◆ **EXERCISE OBJECTIVE**
Would you output the entries below only from the line containing "format within HTML." through the line containing "ensure code robustness.", exactly as they stand and with both ends included?

Stored data entries
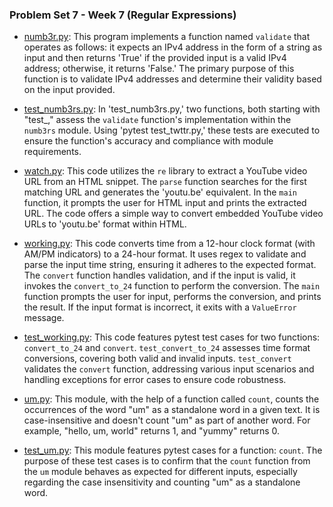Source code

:### Problem Set 7 - Week 7 (Regular Expressions)

- [numb3r.py](./numb3rs/numb3rs.py):  This program implements a function named `validate` that operates as follows: it expects an IPv4 address in the form of a string as input and then returns 'True' if the provided input is a valid IPv4 address; otherwise, it returns 'False.' The primary purpose of this function is to validate IPv4 addresses and determine their validity based on the input provided.
- [test_numb3rs.py](./numb3rs/test_numb3rs.py):  In 'test_numb3rs.py,' two functions, both starting with "test_," assess the `validate` function's implementation within the `numb3rs` module. Using 'pytest test_twttr.py,' these tests are executed to ensure the function's accuracy and compliance with module requirements.
  
- [watch.py](./watch/watch.py):  This code utilizes the `re` library to extract a YouTube video URL from an HTML snippet. The `parse` function searches for the first matching URL and generates the 'youtu.be' equivalent. In the `main` function, it prompts the user for HTML input and prints the extracted URL. The code offers a simple way to convert embedded YouTube video URLs to 'youtu.be' format within HTML.

- [working.py](./working/working.py):  This code converts time from a 12-hour clock format (with AM/PM indicators) to a 24-hour format. It uses regex to validate and parse the input time string, ensuring it adheres to the expected format. The `convert` function handles validation, and if the input is valid, it invokes the `convert_to_24` function to perform the conversion. The `main` function prompts the user for input, performs the conversion, and prints the result. If the input format is incorrect, it exits with a `ValueError` message.
- [test_working.py](./working/test_working.py):  This code features pytest test cases for two functions: `convert_to_24` and `convert`. `test_convert_to_24` assesses time format conversions, covering both valid and invalid inputs. `test_convert` validates the `convert` function, addressing various input scenarios and handling exceptions for error cases to ensure code robustness.
- [um.py](./um/um.py):  This module, with the help of a function called `count`, counts the occurrences of the word "um" as a standalone word in a given text. It is case-insensitive and doesn't count "um" as part of another word. For example, "hello, um, world" returns 1, and "yummy" returns 0.
- [test_um.py](./um/test_um.py):  This module features pytest cases for a function: `count`. The purpose of these test cases is to confirm that the `count` function from the `um` module behaves as expected for different inputs, especially regarding the case insensitivity and counting "um" as a standalone word.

◆ **COMPLETED EXERCISE**
- [watch.py](./watch/watch.py):  This code utilizes the `re` library to extract a YouTube video URL from an HTML snippet. The `parse` function searches for the first matching URL and generates the 'youtu.be' equivalent. In the `main` function, it prompts the user for HTML input and prints the extracted URL. The code offers a simple way to convert embedded YouTube video URLs to 'youtu.be' format within HTML.

- [working.py](./working/working.py):  This code converts time from a 12-hour clock format (with AM/PM indicators) to a 24-hour format. It uses regex to validate and parse the input time string, ensuring it adheres to the expected format. The `convert` function handles validation, and if the input is valid, it invokes the `convert_to_24` function to perform the conversion. The `main` function prompts the user for input, performs the conversion, and prints the result. If the input format is incorrect, it exits with a `ValueError` message.
- [test_working.py](./working/test_working.py):  This code features pytest test cases for two functions: `convert_to_24` and `convert`. `test_convert_to_24` assesses time format conversions, covering both valid and invalid inputs. `test_convert` validates the `convert` function, addressing various input scenarios and handling exceptions for error cases to ensure code robustness.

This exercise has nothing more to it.